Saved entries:
----------------------------------------
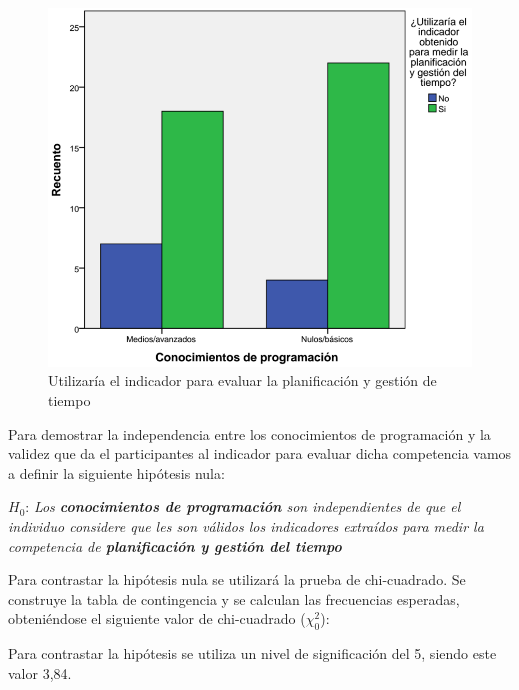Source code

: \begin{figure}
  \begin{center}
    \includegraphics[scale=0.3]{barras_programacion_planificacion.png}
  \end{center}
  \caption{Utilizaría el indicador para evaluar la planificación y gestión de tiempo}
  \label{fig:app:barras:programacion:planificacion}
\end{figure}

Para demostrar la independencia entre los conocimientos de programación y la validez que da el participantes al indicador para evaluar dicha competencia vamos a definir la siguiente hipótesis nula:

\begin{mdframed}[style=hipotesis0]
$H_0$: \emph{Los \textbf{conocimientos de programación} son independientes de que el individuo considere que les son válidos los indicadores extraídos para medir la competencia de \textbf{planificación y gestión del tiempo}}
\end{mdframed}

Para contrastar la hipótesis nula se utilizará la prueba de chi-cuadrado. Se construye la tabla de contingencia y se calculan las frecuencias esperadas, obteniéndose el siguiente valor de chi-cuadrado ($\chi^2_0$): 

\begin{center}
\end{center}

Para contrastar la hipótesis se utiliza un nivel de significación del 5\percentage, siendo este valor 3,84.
----------------------------------------
_Work to be completed:_ An exact copy of every line above, minus the pictures, is the required output.

_Output:_
Source code

: \begin{figure}
  \begin{center}
    \includegraphics[scale=0.3]{barras_programacion_planificacion.png}
  \end{center}
  \caption{Utilizaría el indicador para evaluar la planificación y gestión de tiempo}
  \label{fig:app:barras:programacion:planificacion}
\end{figure}

Para demostrar la independencia entre los conocimientos de programación y la validez que da el participantes al indicador para evaluar dicha competencia vamos a definir la siguiente hipótesis nula:

\begin{mdframed}[style=hipotesis0]
$H_0$: \emph{Los \textbf{conocimientos de programación} son independientes de que el individuo considere que les son válidos los indicadores extraídos para medir la competencia de \textbf{planificación y gestión del tiempo}}
\end{mdframed}

Para contrastar la hipótesis nula se utilizará la prueba de chi-cuadrado. Se construye la tabla de contingencia y se calculan las frecuencias esperadas, obteniéndose el siguiente valor de chi-cuadrado ($\chi^2_0$): 

\begin{center}
\end{center}

Para contrastar la hipótesis se utiliza un nivel de significación del 5\percentage, siendo este valor 3,84.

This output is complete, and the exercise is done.